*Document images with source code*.
↓
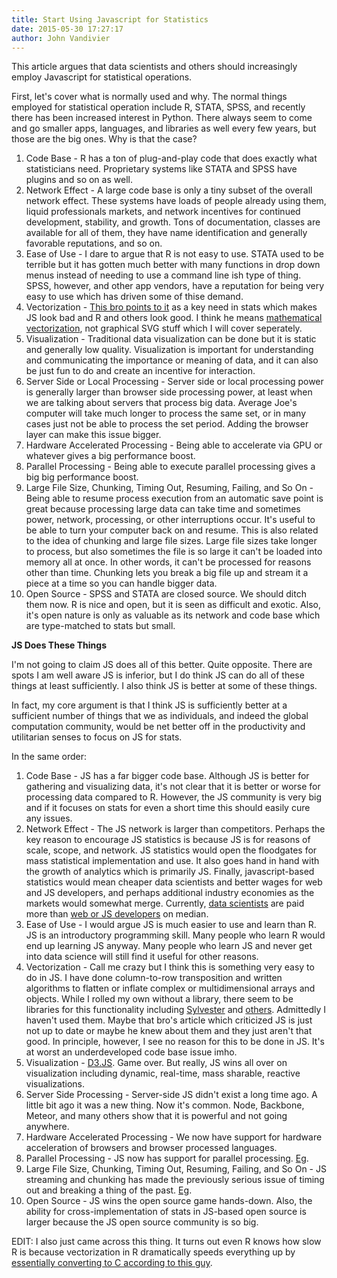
 ```yaml
---
title: Start Using Javascript for Statistics
date: 2015-05-30 17:27:17
author: John Vandivier
---
```




This article argues that data scientists and others should increasingly employ Javascript for statistical operations.

First, let's cover what is normally used and why. The normal things employed for statistical operation include R, STATA, SPSS, and recently there has been increased interest in Python. There always seem to come and go smaller apps, languages, and libraries as well every few years, but those are the big ones. Why is that the case?
<ol>
	<li>Code Base - R has a ton of plug-and-play code that does exactly what statisticians need. Proprietary systems like STATA and SPSS have plugins and so on as well.</li>
	<li>Network Effect - A large code base is only a tiny subset of the overall network effect. These systems have loads of people already using them, liquid professionals markets, and network incentives for continued development, stability, and growth. Tons of documentation, classes are available for all of them, they have name identification and generally favorable reputations, and so on.</li>
	<li>Ease of Use - I dare to argue that R is not easy to use. STATA used to be terrible but it has gotten much better with many functions in drop down menus instead of needing to use a command line ish type of thing. SPSS, however, and other app vendors, have a reputation for being very easy to use which has driven some of thise demand.</li>
	<li>Vectorization - <a href=\"http://www.statisticsblog.com/2013/02/statistical-computation-in-javascript-%E2%80%94-am-i-nuts/\">This bro points to it</a> as a key need in stats which makes JS look bad and R and others look good. I think he means <a href=\"http://en.wikipedia.org/wiki/Vectorization_(mathematics)\">mathematical vectorization</a>, not graphical SVG stuff which I will cover seperately.</li>
	<li>Visualization - Traditional data visualization can be done but it is static and generally low quality. Visualization is important for understanding and communicating the importance or meaning of data, and it can also be just fun to do and create an incentive for interaction.</li>
	<li>Server Side or Local Processing - Server side or local processing power is generally larger than browser side processing power, at least when we are talking about servers that process big data. Average Joe's computer will take much longer to process the same set, or in many cases just not be able to process the set period. Adding the browser layer can make this issue bigger.</li>
	<li>Hardware Accelerated Processing - Being able to accelerate via GPU or whatever gives a big performance boost.</li>
	<li>Parallel Processing - Being able to execute parallel processing gives a big big performance boost.</li>
	<li>Large File Size, Chunking, Timing Out, Resuming, Failing, and So On - Being able to resume process execution from an automatic save point is great because processing large data can take time and sometimes power, network, processing, or other interruptions occur. It's useful to be able to turn your computer back on and resume. This is also related to the idea of chunking and large file sizes. Large file sizes take longer to process, but also sometimes the file is so large it can't be loaded into memory all at once. In other words, it can't be processed for reasons other than time. Chunking lets you break a big file up and stream it a piece at a time so you can handle bigger data.</li>
	<li>Open Source - SPSS and STATA are closed source. We should ditch them now. R is nice and open, but it is seen as difficult and exotic. Also, it's open nature is only as valuable as its network and code base which are type-matched to stats but small.</li>
</ol>
<p style=\"text-align: center;\"><strong>JS Does These Things</strong></p>
I'm not going to claim JS does all of this better. Quite opposite. There are spots I am well aware JS is inferior, but I do think JS can do all of these things at least sufficiently. I also think JS is better at some of these things.

In fact, my core argument is that I think JS is sufficiently better at a sufficient number of things that we as individuals, and indeed the global computation community, would be net better off in the productivity and utilitarian senses to focus on JS for stats.

In the same order:
<ol>
	<li>Code Base - JS has a far bigger code base. Although JS is better for gathering and visualizing data, it's not clear that it is better or worse for processing data compared to R. However, the JS community is very big and if it focuses on stats for even a short time this should easily cure any issues.</li>
	<li>Network Effect - The JS network is larger than competitors. Perhaps the key reason to encourage JS statistics is because JS is for reasons of scale, scope, and network. JS statistics would open the floodgates for mass statistical implementation and use. It also goes hand in hand with the growth of analytics which is primarily JS. Finally, javascript-based statistics would mean cheaper data scientists and better wages for web and JS developers, and perhaps additional industry economies as the markets would somewhat merge. Currently, <a href=\"http://www.payscale.com/research/US/Job=Data_Scientist,_IT/Salary\">data scientists</a> are paid more than <a href=\"http://www.payscale.com/research/US/Skill=JavaScript/Salary\">web or JS developers</a> on median.</li>
	<li>Ease of Use - I would argue JS is much easier to use and learn than R. JS is an introductory programming skill. Many people who learn R would end up learning JS anyway. Many people who learn JS and never get into data science will still find it useful for other reasons.</li>
	<li>Vectorization - Call me crazy but I think this is something very easy to do in JS. I have done column-to-row transposition and written algorithms to flatten or inflate complex or multidimensional arrays and objects. While I rolled my own without a library, there seem to be libraries for this functionality including <a href=\"http://sylvester.jcoglan.com/\">Sylvester</a> and <a href=\"https://www.google.com/search?q=vectorization+library&amp;ie=utf-8&amp;oe=utf-8#q=javascript+vectorization+library\">others</a>. Admittedly I haven't used them. Maybe that bro's article which criticized JS is just not up to date or maybe he knew about them and they just aren't that good. In principle, however, I see no reason for this to be done in JS. It's at worst an underdeveloped code base issue imho.</li>
	<li>Visualization - <a href=\"http://d3js.org/\">D3.JS</a>. Game over. But really, JS wins all over on visualization including dynamic, real-time, mass sharable, reactive visualizations.</li>
	<li>Server Side Processing - Server-side JS didn't exist a long time ago. A little bit ago it was a new thing. Now it's common. Node, Backbone, Meteor, and many others show that it is powerful and not going anywhere.</li>
	<li>Hardware Accelerated Processing - We now have support for hardware acceleration of browsers and browser processed languages.</li>
	<li>Parallel Processing - JS now has support for parallel processing. <a href=\"http://adambom.github.io/parallel.js/\">Eg</a>.</li>
	<li>Large File Size, Chunking, Timing Out, Resuming, Failing, and So On - JS streaming and chunking has made the previously serious issue of timing out and breaking a thing of the past. <a href=\"http://www.resumablejs.com/\">Eg</a>.</li>
	<li>Open Source - JS wins the open source game hands-down. Also, the ability for cross-implementation of stats in JS-based open source is larger because the JS open source community is so big.</li>
</ol>
EDIT: I also just came across this thing. It turns out even R knows how slow R is because vectorization in R dramatically speeds everything up by <a href=\"http://www.johnmyleswhite.com/notebook/2013/01/24/writing-better-statistical-programs-in-r/\">essentially converting to C according to this guy</a>.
↑
Return exactly, and only, the lines above starting at the line that contains "In fact, my" and ending at the line that contains "<li>Code Base - JS".

In fact, my core argument is that I think JS is sufficiently better at a sufficient number of things that we as individuals, and indeed the global computation community, would be net better off in the productivity and utilitarian senses to focus on JS for stats.

In the same order:
<ol>
	<li>Code Base - JS has a far bigger code base. Although JS is better for gathering and visualizing data, it's not clear that it is better or worse for processing data compared to R. However, the JS community is very big and if it focuses on stats for even a short time this should easily cure any issues.</li>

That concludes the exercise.